Why the Senate ethanol vote is less than it seems

It's not often that you find environmental writers applauding the actions of Republicans in the Senate, but when 40 Republicans joined 33 Democrats in a bipartisan vote to shut down funding for ethanol subsidies earlier this month, even some on the left were cheering. However, those cheers may be short-lived.

It's not that ethanol doesn't replace oil in American gas tanks (it does) or that burning ethanol is somehow dirtier than burning oil (it's not), but there have long been several concerns specifically associated with using corn as a source of ethanol. While many of the worst charges against corn ethanol haven't held up to detailed scrutiny, there's no doubt about one fact: the $6 billion in tax breaks and subsidies for ethanol production makes it one of America's most expensive alternative energy programs.
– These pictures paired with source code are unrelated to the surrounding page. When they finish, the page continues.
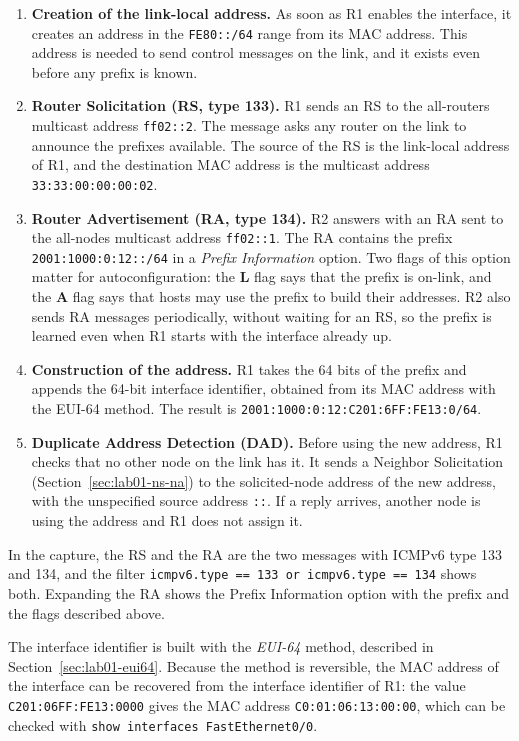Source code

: \begin{enumerate}
\item \textbf{Creation of the link-local address.} As soon as R1 enables the interface, it creates an address in the \texttt{FE80::/64} range from its MAC address. This address is needed to send control messages on the link, and it exists even before any prefix is known.
\item \textbf{Router Solicitation (RS, type 133).} R1 sends an RS to the all-routers multicast address \texttt{ff02::2}. The message asks any router on the link to announce the prefixes available. The source of the RS is the link-local address of R1, and the destination MAC address is the multicast address \texttt{33:33:00:00:00:02}.
\item \textbf{Router Advertisement (RA, type 134).} R2 answers with an RA sent to the all-nodes multicast address \texttt{ff02::1}. The RA contains the prefix \texttt{2001:1000:0:12::/64} in a \emph{Prefix Information} option. Two flags of this option matter for autoconfiguration: the \textbf{L} flag says that the prefix is on-link, and the \textbf{A} flag says that hosts may use the prefix to build their addresses. R2 also sends RA messages periodically, without waiting for an RS, so the prefix is learned even when R1 starts with the interface already up.
\item \textbf{Construction of the address.} R1 takes the 64 bits of the prefix and appends the 64-bit interface identifier, obtained from its MAC address with the EUI-64 method. The result is \texttt{2001:1000:0:12:C201:6FF:FE13:0/64}.
\item \textbf{Duplicate Address Detection (DAD).} Before using the new address, R1 checks that no other node on the link has it. It sends a Neighbor Solicitation (Section~\ref{sec:lab01-ns-na}) to the solicited-node address of the new address, with the unspecified source address \texttt{::}. If a reply arrives, another node is using the address and R1 does not assign it.
\end{enumerate}

In the capture, the RS and the RA are the two messages with ICMPv6 type 133 and 134, and the filter \texttt{icmpv6.type == 133 or icmpv6.type == 134} shows both. Expanding the RA shows the Prefix Information option with the prefix and the flags described above.

The interface identifier is built with the \emph{EUI-64} method, described in Section~\ref{sec:lab01-eui64}. Because the method is reversible, the MAC address of the interface can be recovered from the interface identifier of R1: the value \texttt{C201:06FF:FE13:0000} gives the MAC address \texttt{C0:01:06:13:00:00}, which can be checked with \texttt{show interfaces FastEthernet0/0}.


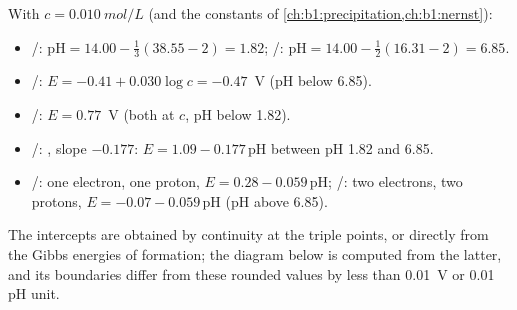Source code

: \begin{example}\label{ex:b1:e-ph-diagrams:iron}
With $c = \qty{0.010}{mol/L}$ (and the constants of \cref{ch:b1:precipitation,ch:b1:nernst}):
\begin{itemize}
  \item {}/: $\mathrm{pH} = 14.00 - \frac13(38.55 - 2) = 1.82$;
        /: $\mathrm{pH} = 14.00 - \frac12(16.31 - 2) = 6.85$.
  \item {}/: $E = -0.41 + 0.030\log c = -0.47$~V (pH below 6.85).
  \item {}/: $E = 0.77$~V (both at $c$, pH below 1.82).
  \item {}/: , slope
        $-0.177$: $E = 1.09 - 0.177\,\mathrm{pH}$ between pH 1.82 and 6.85.
  \item {}/: one electron, one proton, $E = 0.28 -
        0.059\,\mathrm{pH}$; /: two electrons, two
        protons, $E = -0.07 - 0.059\,\mathrm{pH}$ (pH above 6.85).
\end{itemize}
The intercepts are obtained by continuity at the triple points, or
directly from the Gibbs energies of formation; the diagram below is
computed from the latter, and its boundaries differ from these rounded
values by less than \qty{0.01}{V} or 0.01 pH unit.
\end{example}

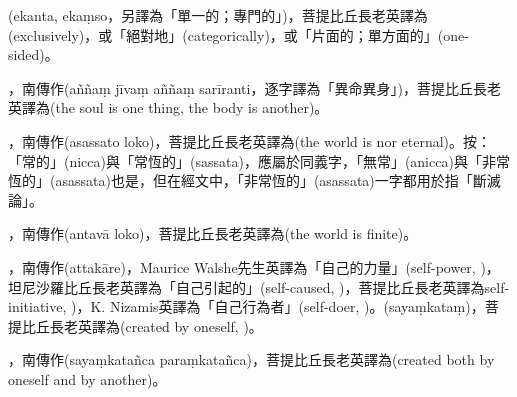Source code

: \startitemgroup[noteitems]
\item{}(ekanta, ekaṃso，另譯為「單一的；專門的」)，菩提比丘長老英譯為(exclusively)，或「絕對地」(categorically)，或「片面的；單方面的」(one-sided)。
\stopitemgroup

\startitemgroup[noteitems]
\item{}，南傳作(aññaṃ jīvaṃ aññaṃ sarīranti，逐字譯為「異命異身」)，菩提比丘長老英譯為(the soul is one thing, the body is another)。
\stopitemgroup

\startitemgroup[noteitems]
\item{}，南傳作(asassato loko)，菩提比丘長老英譯為(the world is nor eternal)。按：「常的」(nicca)與「常恆的」(sassata)，應屬於同義字，「無常」(anicca)與「非常恆的」(asassata)也是，但在經文中，「非常恆的」(asassata)一字都用於指「斷滅論」。
\stopitemgroup

\startitemgroup[noteitems]
\item{}，南傳作(antavā loko)，菩提比丘長老英譯為(the world is finite)。
\stopitemgroup

\startitemgroup[noteitems]
\item{}，南傳作(attakāre)，Maurice Walshe先生英譯為「自己的力量」(self-power, )，坦尼沙羅比丘長老英譯為「自己引起的」(self-caused, )，菩提比丘長老英譯為self-initiative, )，K. Nizamis英譯為「自己行為者」(self-doer, )。(sayaṃkataṃ)，菩提比丘長老英譯為(created by oneself, )。
\item{}，南傳作(sayaṃkatañca paraṃkatañca)，菩提比丘長老英譯為(created both by oneself and by another)。
\stopitemgroup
Advocates for other technologies often feel that most of the dollars are going to corn, while everyone else is shorted.

So, an end to corn subsidies might temporarily increase the price of fuel at the pump just as it could potentially result in improved funding to start up alternatives, including other means of producing ethanol that use less artificial fertilizer. Except, well, that's not likely to happen.

The Senate vote might be considered momentous for the number of Senators on both sides of the aisle willing to stand up against the agribusiness lobby, but it's really pointless in terms of actual results. Ethanol from corn has much more support in the House, so the Senate vote is likely to be dead on arrival. Even if it somehow survived and made it to the president's desk, it would run up against the requirements of the 2007 energy bill, which would mean a whole new round of voting. So, while the Senate vote may allow some on both sides to claim they stood up against the lobbyists, the truth is that it won't change corn subsidies. The Senators know that. So do the lobbyists.